Dave Eggers – The Circle (review)

by Thom Hamer

Rating: 2/10

Protagonist Mae starts working at The Circle, a social media company that belongs to those exponentially growing tech organizations that are so abundant in the twenty-first century. Its mission is essentially complete transparency, making available to the public eye everything, always, everywhere. Mae climbs the metaphorical ladder within the company, transforming into an unapologetic idealist in the process. An idealist, that is to say, lauding the promise of surveillance capitalism.

One interesting component of the novel is the banality, if not idealism, that is at the heart of its evil. The people working for The Circle are seldomly, if at all, malevolent. Indeed, they are not even indifferent to the effects of surveillance capitalism, but outright optimistic, bordering on the evangelical. Perhaps the pinnacle of this idealism can be found in the parental love of Eamon Bailey, one of the company’s founders. His son, suffering from cerebral palsy, is unable to see the world and immerse himself in all sorts of aesthetic experiences so commonplace in a life without disability. In order to compensate for this lack and give his son the world as demanded by the most powerful love, Bailey strives to make everything accessible with The Circle. The Pyramids of Gizeh, the Mongolian tundra, nightclubs in New York, all in the paralyzed palm of his son’s hand. Ultimately, this unconditional love leads to a totalitarian system, centering around a Proudhonian bastard of a slogan: “Privacy is theft.” The lesson is this: dystopia will not be brought about by evil, by this spiteful need to watch the world burn, but by naïve idealism.

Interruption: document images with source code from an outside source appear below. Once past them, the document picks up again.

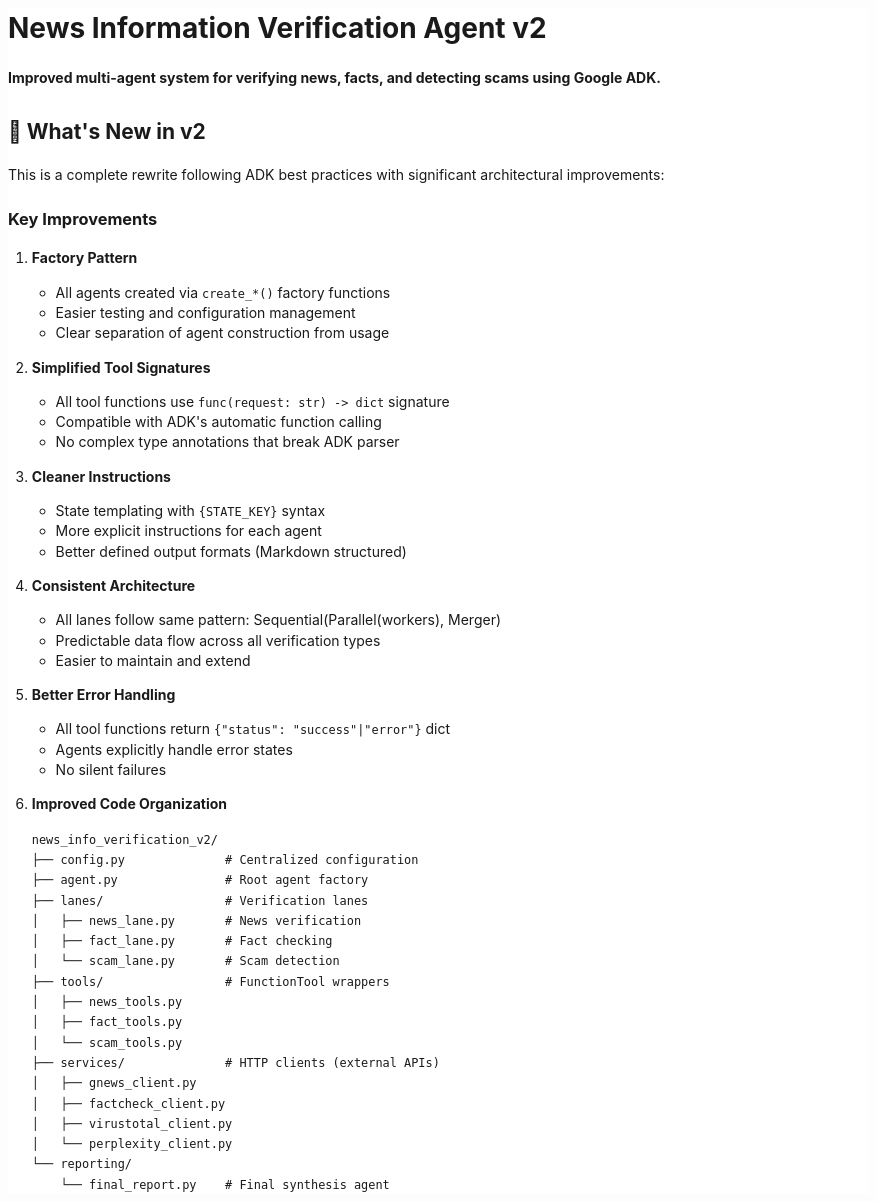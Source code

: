 # News Information Verification Agent v2

**Improved multi-agent system for verifying news, facts, and detecting scams using Google ADK.**

## 🎯 What's New in v2

This is a complete rewrite following ADK best practices with significant architectural improvements:

### Key Improvements

1. **Factory Pattern**
   - All agents created via `create_*()` factory functions
   - Easier testing and configuration management
   - Clear separation of agent construction from usage

2. **Simplified Tool Signatures**
   - All tool functions use `func(request: str) -> dict` signature
   - Compatible with ADK's automatic function calling
   - No complex type annotations that break ADK parser

3. **Cleaner Instructions**
   - State templating with `{STATE_KEY}` syntax
   - More explicit instructions for each agent
   - Better defined output formats (Markdown structured)

4. **Consistent Architecture**
   - All lanes follow same pattern: Sequential(Parallel(workers), Merger)
   - Predictable data flow across all verification types
   - Easier to maintain and extend

5. **Better Error Handling**
   - All tool functions return `{"status": "success"|"error"}` dict
   - Agents explicitly handle error states
   - No silent failures

6. **Improved Code Organization**
   ```
   news_info_verification_v2/
   ├── config.py              # Centralized configuration
   ├── agent.py               # Root agent factory
   ├── lanes/                 # Verification lanes
   │   ├── news_lane.py       # News verification
   │   ├── fact_lane.py       # Fact checking
   │   └── scam_lane.py       # Scam detection
   ├── tools/                 # FunctionTool wrappers
   │   ├── news_tools.py
   │   ├── fact_tools.py
   │   └── scam_tools.py
   ├── services/              # HTTP clients (external APIs)
   │   ├── gnews_client.py
   │   ├── factcheck_client.py
   │   ├── virustotal_client.py
   │   └── perplexity_client.py
   └── reporting/
       └── final_report.py    # Final synthesis agent
   ```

The rationale of transparency is made excessively obvious in the parable of the fish tank, consisting of all sorts of fish, but most importantly a shark, which is genetically modified to render it utterly translucent. This is one of the central defects of the book: the writer’s presumption that his audience consists of dummies who lack the eyesight to discern the dangers of transparency. Hence, Eggers feels compelled to spell it out on every occasion. Honestly, I believe that this could have been the strength of the novel, had it been amplified by the metafictional self-awareness that we remember from Eggers’ debut, A Heartbreaking Work of Staggering Genius (2000). This staggering genius dissecting and exposing itself is completely absent where it is most needed, amidst the obscenities of surveillance capitalism.

Furthermore, I was disappointed by the all-encompassing cynicism of the author. Having read his confessional A Heartbreaking Work of Staggering Genius, I had reason to believe that the author had moved beyond this postmodern state of resignation, toward a more affirmative, though not naïve or uncritical, disposition. Regrettably, The Circle (2013) offers little to no exploration of the possibility of opacity, no systemic alternatives to or individual escapes from dystopia.

This brings me to the final reflection upon the novel’s worth. All too often, the characters in this book seem to have fallen prey to an unlikely blindness to the problematic nature of the company’s business. Admittedly, idealism is an important ingredient in brewing submission to totalitarian ideology, but many people today maintain a more ironic stance, aware that the surveillance dynamics of social media is hazardous, all the while continuing to participate in it. By omitting a reasonable amount of awareness, Eggers turns his characters into strawpeople. In tandem with their flatness, on its own somewhat justifiable under the superficializing logic of postmodernity, the caricatural ignorance of the characters makes this book a bore.